→ Action item: From the entries below, extract every line that includes the word "Memory".

[Start of Attachment]

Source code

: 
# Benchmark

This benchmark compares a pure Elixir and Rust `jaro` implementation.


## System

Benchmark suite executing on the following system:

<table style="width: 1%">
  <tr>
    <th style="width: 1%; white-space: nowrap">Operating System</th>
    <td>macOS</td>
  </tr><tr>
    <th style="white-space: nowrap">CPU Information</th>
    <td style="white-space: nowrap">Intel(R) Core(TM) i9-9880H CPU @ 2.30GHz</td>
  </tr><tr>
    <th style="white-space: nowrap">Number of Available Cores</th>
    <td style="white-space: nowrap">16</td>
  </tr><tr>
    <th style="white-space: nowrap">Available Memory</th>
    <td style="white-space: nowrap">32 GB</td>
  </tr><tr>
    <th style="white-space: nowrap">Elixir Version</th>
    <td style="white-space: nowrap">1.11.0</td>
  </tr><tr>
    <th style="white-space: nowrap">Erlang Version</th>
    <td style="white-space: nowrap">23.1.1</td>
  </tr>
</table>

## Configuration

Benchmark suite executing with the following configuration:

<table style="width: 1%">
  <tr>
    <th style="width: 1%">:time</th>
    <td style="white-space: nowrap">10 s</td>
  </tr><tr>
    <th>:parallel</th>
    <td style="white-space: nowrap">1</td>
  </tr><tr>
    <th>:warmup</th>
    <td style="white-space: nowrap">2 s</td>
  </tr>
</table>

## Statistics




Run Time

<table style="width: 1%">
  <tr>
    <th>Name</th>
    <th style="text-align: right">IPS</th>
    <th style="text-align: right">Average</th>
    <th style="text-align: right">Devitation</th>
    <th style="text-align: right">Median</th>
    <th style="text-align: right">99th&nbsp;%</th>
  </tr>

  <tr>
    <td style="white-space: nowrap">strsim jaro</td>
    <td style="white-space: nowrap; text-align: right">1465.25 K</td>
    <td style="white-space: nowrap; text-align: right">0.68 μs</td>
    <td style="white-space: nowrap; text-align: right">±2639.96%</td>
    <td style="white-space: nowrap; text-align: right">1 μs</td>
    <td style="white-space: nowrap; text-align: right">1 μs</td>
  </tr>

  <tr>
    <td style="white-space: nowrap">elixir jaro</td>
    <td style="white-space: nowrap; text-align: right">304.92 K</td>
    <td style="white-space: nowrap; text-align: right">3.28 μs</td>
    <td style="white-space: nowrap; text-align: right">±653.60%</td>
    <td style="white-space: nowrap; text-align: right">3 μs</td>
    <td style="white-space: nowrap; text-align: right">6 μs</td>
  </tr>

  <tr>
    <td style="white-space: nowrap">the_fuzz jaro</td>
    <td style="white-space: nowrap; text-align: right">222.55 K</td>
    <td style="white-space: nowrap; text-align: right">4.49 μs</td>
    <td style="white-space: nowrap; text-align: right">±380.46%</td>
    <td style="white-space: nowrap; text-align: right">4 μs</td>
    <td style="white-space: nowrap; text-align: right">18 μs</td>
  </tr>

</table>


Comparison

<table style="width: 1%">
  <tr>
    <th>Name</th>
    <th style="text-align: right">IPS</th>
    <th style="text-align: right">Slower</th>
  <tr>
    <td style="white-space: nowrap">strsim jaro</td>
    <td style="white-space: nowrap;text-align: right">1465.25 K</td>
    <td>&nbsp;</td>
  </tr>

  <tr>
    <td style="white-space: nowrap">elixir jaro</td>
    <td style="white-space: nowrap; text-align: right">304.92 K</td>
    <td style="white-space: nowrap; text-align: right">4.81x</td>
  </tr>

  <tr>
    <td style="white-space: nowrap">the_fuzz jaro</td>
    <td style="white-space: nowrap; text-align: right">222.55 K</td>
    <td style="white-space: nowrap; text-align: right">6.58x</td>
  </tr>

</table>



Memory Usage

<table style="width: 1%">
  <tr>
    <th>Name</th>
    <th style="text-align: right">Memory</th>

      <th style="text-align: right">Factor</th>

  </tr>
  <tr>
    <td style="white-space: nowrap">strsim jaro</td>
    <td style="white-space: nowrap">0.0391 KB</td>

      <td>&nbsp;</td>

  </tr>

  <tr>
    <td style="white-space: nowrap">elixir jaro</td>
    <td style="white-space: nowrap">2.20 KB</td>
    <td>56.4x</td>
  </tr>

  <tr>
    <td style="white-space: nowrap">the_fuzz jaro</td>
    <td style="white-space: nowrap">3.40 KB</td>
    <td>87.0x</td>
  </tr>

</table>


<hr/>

[End of Attachment]

→ Exercise solution:
    <th style="white-space: nowrap">Available Memory</th>
Memory Usage
    <th style="text-align: right">Memory</th>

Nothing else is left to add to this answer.